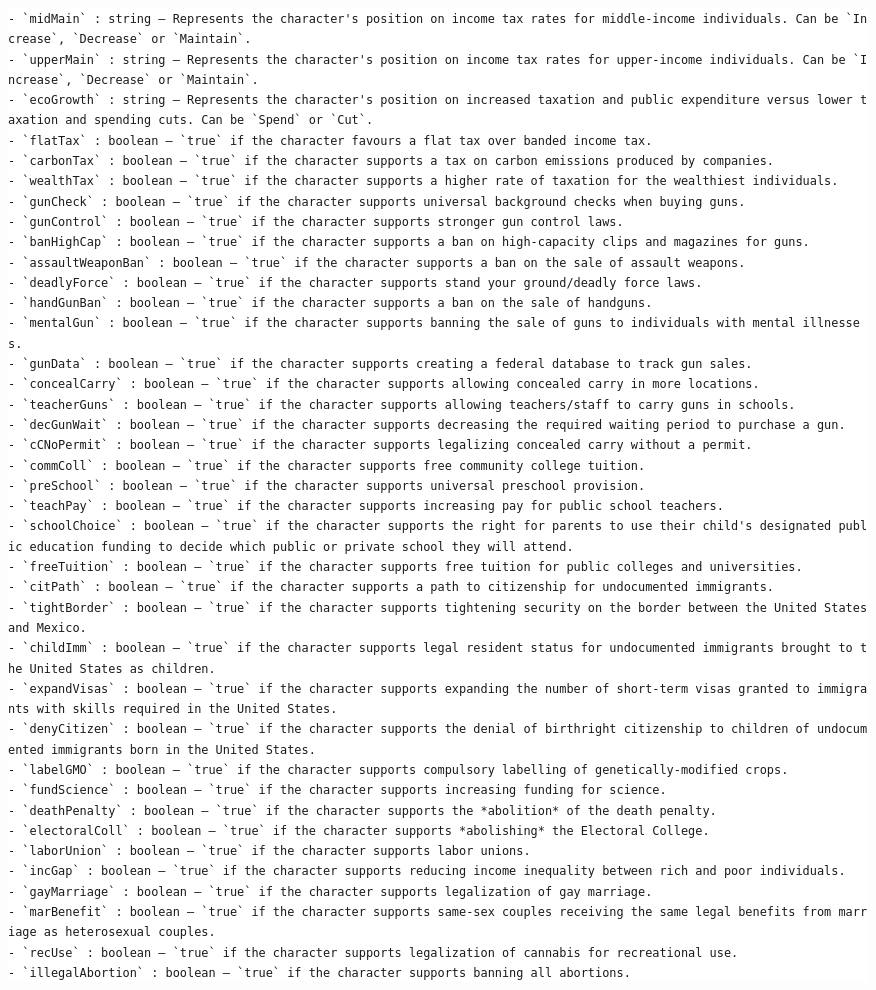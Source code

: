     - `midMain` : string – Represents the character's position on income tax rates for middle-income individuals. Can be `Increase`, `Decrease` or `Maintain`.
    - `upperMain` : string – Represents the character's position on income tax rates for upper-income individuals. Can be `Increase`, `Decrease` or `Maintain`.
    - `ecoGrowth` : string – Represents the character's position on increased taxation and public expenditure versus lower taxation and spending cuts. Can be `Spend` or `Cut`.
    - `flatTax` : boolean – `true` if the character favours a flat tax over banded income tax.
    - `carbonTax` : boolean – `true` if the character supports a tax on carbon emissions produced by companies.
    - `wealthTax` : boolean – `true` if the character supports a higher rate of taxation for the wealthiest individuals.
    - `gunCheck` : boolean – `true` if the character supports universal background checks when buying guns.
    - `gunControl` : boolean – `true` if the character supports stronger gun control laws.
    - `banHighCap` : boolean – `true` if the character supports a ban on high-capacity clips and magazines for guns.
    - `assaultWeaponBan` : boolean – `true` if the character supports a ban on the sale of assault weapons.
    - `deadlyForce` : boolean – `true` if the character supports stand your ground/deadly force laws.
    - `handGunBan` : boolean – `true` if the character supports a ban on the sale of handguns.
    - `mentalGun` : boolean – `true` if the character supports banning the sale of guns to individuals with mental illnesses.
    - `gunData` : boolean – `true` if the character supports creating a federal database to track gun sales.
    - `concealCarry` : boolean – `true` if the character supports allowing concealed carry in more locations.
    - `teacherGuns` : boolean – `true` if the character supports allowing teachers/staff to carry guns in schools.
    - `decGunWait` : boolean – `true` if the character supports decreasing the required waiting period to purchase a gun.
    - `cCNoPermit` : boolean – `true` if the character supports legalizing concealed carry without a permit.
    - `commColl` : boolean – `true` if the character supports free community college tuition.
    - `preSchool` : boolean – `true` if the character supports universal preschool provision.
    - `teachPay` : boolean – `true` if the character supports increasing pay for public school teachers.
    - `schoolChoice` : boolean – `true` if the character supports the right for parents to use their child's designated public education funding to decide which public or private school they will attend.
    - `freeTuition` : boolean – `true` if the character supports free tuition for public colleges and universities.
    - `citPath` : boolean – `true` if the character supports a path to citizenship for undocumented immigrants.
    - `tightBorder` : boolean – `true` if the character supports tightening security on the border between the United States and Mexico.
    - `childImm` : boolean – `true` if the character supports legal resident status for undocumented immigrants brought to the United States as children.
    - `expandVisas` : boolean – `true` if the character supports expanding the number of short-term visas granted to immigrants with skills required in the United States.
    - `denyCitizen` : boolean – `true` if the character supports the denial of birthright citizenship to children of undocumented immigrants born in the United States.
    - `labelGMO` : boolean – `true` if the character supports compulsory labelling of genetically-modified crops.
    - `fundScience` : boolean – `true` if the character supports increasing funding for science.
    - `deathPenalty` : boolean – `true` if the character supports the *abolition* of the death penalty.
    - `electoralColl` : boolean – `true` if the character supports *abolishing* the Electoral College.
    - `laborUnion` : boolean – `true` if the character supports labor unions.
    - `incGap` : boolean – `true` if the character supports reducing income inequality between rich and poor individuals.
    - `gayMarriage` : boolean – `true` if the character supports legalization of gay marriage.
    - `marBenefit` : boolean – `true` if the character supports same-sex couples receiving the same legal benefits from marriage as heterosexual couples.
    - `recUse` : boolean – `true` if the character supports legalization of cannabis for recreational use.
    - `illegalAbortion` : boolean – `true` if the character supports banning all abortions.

---

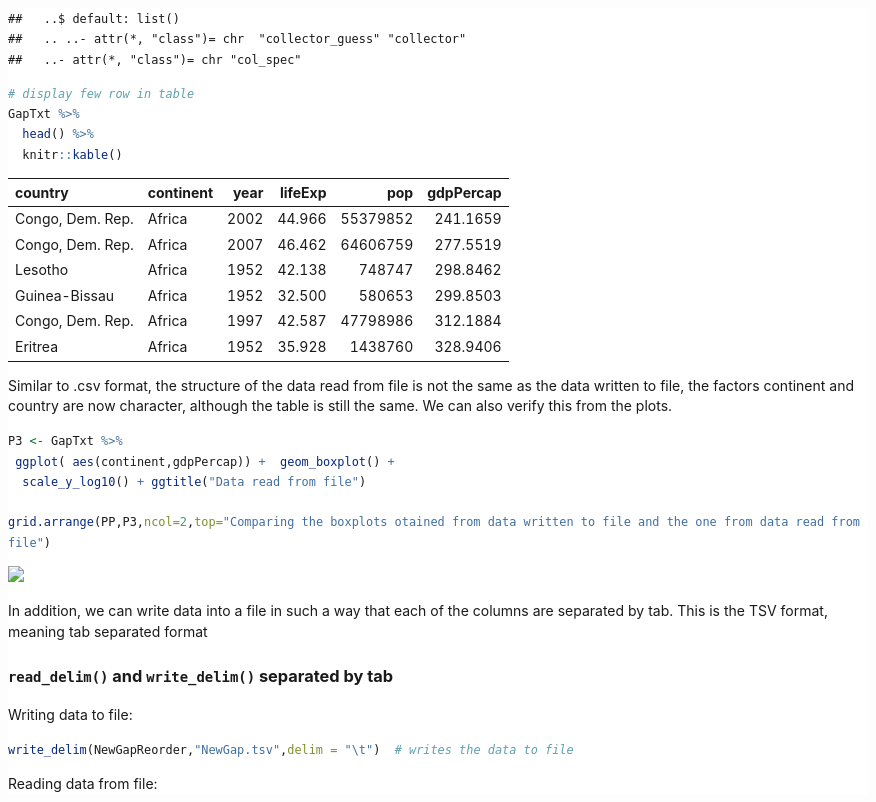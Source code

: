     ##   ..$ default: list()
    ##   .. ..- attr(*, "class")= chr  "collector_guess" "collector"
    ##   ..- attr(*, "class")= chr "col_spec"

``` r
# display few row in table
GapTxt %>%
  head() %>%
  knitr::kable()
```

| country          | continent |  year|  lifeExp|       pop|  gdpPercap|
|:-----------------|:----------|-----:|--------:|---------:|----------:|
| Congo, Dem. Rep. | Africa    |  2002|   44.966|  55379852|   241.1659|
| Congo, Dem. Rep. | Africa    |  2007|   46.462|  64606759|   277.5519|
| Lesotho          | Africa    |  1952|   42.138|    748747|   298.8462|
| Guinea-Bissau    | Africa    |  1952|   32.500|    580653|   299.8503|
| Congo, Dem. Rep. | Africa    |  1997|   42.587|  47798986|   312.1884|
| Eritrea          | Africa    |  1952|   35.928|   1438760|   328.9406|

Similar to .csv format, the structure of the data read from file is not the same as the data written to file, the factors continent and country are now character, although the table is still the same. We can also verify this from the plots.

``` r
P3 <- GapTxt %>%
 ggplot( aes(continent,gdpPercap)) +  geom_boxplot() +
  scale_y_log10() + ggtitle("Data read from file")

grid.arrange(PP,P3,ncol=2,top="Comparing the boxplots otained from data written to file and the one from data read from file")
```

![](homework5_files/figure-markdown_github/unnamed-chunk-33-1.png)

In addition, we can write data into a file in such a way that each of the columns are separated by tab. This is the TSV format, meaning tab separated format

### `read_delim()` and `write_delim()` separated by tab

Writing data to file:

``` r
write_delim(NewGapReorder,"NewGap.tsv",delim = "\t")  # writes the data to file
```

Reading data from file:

...

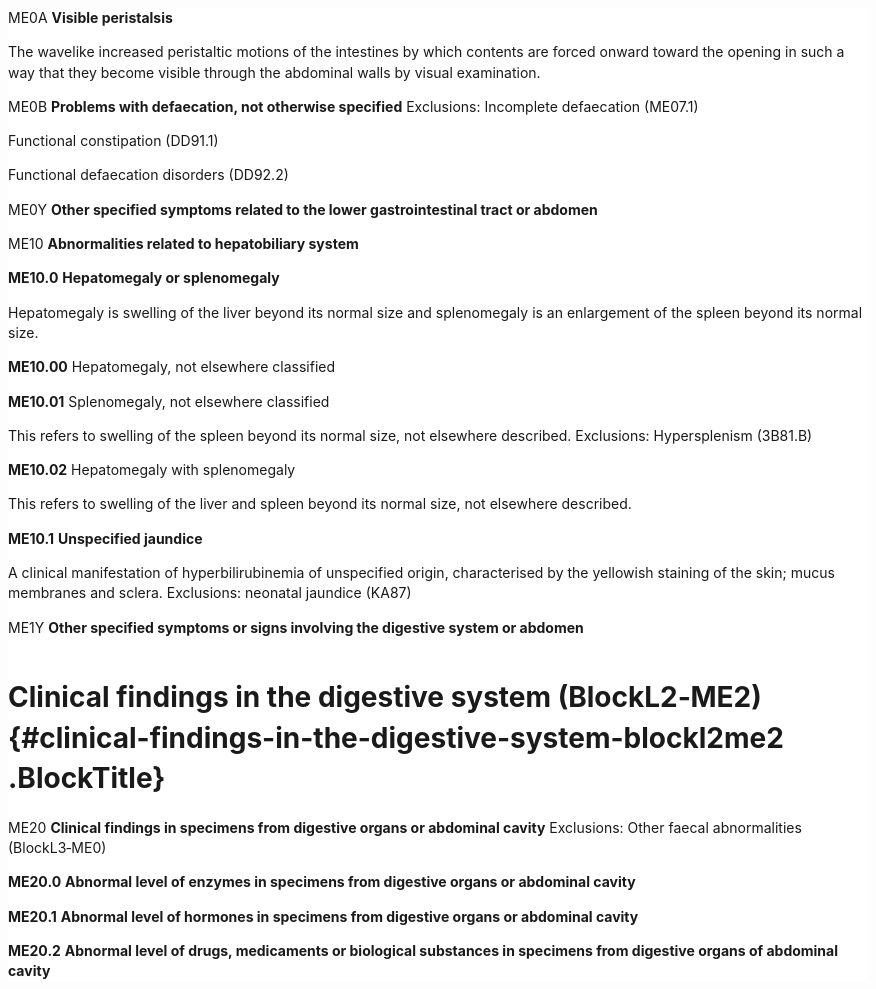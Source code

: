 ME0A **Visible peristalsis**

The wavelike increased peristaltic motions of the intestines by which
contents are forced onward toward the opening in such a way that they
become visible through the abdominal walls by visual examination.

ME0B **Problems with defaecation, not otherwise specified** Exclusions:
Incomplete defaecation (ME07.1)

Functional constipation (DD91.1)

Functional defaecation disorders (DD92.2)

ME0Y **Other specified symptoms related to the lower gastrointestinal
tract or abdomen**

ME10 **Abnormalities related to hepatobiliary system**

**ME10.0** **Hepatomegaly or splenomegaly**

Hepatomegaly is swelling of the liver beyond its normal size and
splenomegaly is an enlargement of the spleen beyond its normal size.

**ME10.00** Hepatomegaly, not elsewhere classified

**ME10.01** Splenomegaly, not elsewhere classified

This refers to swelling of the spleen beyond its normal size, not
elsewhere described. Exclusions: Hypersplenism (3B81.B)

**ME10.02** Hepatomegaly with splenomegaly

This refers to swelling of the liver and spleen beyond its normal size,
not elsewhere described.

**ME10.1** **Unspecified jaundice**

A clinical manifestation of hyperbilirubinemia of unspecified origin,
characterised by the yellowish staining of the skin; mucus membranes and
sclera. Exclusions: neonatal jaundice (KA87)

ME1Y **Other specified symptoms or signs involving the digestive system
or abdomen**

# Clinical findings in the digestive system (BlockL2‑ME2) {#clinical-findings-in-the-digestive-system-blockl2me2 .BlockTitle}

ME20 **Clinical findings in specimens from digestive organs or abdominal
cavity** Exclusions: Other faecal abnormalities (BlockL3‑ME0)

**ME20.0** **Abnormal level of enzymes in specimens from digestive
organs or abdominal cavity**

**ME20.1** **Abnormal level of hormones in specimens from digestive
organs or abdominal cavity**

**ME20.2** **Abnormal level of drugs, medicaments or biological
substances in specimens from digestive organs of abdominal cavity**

#### Problem to work on:
Copy each line of the listing above that contains the word "teachers".

#### Worked solution:
    - `teacherGuns` : boolean – `true` if the character supports allowing teachers/staff to carry guns in schools.
    - `teachPay` : boolean – `true` if the character supports increasing pay for public school teachers.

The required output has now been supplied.